A straightforward recounting of Hank Williams' final days would be compelling without any help from Hollywood. The country legend, en route to a gig in Ohio, died at the age of 29 in 1953, worn out from alcoholism, morphine and near-constant physical pain.
Williams has received the biopic treatment before (1964's forgettable Your Cheatin' Heart) but The Last Ride likewise won't go down in history as the definitive portrayal of the singer-songwriter's slow fade. (The dearth of actual Williams tunes performed by the man himself and some truly wretched green-screen work don't help.)
Surely someone out there is interested in making a watchable film about one of Nashville's most iconic figures. Williams' story is twice as harrowing as Walk the Line, for instance, albeit without the element of redemption found in Johnny Cash's life.
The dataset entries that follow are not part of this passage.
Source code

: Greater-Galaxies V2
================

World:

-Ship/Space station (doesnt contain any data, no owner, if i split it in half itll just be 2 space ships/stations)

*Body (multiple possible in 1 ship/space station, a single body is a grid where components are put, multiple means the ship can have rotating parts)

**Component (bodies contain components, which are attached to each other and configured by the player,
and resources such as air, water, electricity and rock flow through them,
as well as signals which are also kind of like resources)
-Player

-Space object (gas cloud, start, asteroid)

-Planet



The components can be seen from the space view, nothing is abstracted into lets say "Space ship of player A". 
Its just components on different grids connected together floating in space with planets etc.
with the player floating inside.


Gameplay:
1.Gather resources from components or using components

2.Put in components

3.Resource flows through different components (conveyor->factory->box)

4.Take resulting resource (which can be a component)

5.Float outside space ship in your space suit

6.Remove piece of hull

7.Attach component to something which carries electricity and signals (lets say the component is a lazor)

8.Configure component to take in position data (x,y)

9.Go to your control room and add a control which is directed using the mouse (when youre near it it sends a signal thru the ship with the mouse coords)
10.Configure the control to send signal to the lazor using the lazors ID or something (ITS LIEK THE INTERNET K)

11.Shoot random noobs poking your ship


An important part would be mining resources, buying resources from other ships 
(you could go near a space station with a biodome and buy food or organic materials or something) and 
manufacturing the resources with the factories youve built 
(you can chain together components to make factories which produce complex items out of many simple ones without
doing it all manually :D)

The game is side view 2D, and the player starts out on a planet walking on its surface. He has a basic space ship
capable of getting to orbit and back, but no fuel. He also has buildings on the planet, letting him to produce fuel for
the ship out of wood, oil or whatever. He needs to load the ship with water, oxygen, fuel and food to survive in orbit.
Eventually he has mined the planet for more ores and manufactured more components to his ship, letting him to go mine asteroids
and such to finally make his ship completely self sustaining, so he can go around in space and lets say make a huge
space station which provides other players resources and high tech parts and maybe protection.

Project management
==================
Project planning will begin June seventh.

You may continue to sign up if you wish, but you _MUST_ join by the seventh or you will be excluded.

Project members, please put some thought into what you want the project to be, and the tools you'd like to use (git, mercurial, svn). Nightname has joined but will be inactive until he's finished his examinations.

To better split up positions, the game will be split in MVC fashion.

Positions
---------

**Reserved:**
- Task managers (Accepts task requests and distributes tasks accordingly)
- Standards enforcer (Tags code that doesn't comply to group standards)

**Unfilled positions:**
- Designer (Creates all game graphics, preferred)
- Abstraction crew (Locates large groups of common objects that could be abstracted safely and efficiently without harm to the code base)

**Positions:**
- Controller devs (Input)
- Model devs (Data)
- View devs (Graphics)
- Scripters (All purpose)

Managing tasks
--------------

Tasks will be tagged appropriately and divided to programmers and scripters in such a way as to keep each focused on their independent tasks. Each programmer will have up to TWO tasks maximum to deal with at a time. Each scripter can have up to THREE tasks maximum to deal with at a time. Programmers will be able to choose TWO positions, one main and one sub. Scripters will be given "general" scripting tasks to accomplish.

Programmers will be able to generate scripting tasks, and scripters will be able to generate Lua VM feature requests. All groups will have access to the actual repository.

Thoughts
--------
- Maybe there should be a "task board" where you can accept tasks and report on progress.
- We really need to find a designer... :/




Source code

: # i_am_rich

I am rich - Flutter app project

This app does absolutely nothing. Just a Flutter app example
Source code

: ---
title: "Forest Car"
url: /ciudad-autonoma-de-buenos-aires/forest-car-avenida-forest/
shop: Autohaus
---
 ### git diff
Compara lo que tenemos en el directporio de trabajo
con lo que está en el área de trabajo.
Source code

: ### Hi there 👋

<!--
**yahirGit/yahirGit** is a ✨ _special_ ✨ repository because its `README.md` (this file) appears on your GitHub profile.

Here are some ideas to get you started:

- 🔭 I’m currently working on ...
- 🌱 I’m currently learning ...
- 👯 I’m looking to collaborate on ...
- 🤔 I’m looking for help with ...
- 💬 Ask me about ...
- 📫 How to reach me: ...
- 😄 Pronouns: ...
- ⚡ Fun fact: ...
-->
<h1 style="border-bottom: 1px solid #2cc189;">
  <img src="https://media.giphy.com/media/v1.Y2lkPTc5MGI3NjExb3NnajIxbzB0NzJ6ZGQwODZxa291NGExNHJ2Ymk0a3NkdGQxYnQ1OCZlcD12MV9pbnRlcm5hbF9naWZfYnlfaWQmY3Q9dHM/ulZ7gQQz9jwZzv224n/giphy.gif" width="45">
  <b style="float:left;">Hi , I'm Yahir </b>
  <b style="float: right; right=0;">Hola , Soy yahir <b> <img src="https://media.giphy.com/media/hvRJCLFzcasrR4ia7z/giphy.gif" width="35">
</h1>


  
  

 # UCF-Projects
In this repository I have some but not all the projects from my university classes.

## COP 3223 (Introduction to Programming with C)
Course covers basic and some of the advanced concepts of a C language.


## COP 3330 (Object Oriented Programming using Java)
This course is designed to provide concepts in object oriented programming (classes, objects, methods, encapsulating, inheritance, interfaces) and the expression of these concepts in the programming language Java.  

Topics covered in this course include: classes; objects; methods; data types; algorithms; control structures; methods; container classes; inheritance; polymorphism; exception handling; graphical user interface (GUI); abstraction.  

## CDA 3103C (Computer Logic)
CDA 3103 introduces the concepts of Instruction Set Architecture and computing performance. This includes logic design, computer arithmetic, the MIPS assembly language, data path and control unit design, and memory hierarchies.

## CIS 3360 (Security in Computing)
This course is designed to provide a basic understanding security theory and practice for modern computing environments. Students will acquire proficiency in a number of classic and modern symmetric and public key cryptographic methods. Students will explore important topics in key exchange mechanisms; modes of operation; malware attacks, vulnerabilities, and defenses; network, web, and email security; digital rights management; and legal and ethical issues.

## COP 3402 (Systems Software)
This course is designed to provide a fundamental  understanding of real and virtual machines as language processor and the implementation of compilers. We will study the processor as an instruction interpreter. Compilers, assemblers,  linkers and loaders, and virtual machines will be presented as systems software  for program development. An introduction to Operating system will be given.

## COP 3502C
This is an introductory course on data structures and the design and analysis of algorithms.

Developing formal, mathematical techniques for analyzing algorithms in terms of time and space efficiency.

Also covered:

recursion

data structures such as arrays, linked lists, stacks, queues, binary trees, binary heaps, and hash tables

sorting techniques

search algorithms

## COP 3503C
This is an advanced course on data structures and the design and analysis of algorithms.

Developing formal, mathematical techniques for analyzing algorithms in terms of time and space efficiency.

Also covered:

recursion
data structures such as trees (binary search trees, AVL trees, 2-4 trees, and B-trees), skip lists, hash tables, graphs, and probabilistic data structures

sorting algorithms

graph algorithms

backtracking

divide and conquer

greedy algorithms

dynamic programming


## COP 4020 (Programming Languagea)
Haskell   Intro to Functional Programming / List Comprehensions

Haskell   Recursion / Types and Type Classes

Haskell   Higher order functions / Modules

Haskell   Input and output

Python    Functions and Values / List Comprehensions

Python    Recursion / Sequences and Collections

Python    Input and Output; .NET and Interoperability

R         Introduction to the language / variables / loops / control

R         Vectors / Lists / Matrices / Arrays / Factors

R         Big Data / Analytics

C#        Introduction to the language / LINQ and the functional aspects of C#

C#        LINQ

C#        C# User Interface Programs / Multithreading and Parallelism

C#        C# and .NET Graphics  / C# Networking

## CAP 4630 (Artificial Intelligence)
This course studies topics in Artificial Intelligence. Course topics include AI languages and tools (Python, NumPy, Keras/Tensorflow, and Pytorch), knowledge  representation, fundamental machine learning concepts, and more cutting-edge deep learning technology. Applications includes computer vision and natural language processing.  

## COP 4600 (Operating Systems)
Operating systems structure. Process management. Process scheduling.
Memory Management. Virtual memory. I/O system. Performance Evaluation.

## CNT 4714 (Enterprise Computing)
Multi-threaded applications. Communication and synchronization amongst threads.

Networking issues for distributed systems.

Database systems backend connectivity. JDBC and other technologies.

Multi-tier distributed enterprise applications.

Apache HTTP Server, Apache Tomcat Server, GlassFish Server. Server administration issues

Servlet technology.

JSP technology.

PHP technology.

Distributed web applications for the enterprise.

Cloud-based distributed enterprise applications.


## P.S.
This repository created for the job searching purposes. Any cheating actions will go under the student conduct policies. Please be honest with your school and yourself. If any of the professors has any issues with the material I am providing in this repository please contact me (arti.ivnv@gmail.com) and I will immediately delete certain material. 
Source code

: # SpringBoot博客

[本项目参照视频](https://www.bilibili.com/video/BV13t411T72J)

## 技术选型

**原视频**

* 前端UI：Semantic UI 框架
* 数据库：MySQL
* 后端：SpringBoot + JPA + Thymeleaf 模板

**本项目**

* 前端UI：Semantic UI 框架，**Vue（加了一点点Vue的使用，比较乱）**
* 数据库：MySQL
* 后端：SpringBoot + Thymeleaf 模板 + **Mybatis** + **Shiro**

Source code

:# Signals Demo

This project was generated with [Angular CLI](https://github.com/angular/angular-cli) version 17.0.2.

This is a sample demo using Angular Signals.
Williams is portrayed here by Henry Thomas, who gamely tries to evoke the icon's failing health. His teenage chauffeur, Silas (Jesse James, bearing a startling resemblance to Thomas), struggles to please not only the ill-tempered "Mr. Wells," but also a coterie of managers and hangers-on. Director Harry Thomason's reliance on an oppressively grim style (dull gray winter skies; a dark car interior) makes an already trying story even more so.
"Most of what follows is true," reads a pre-credits title card. The filmmakers also forgot "deadly dull" and "unnecessary."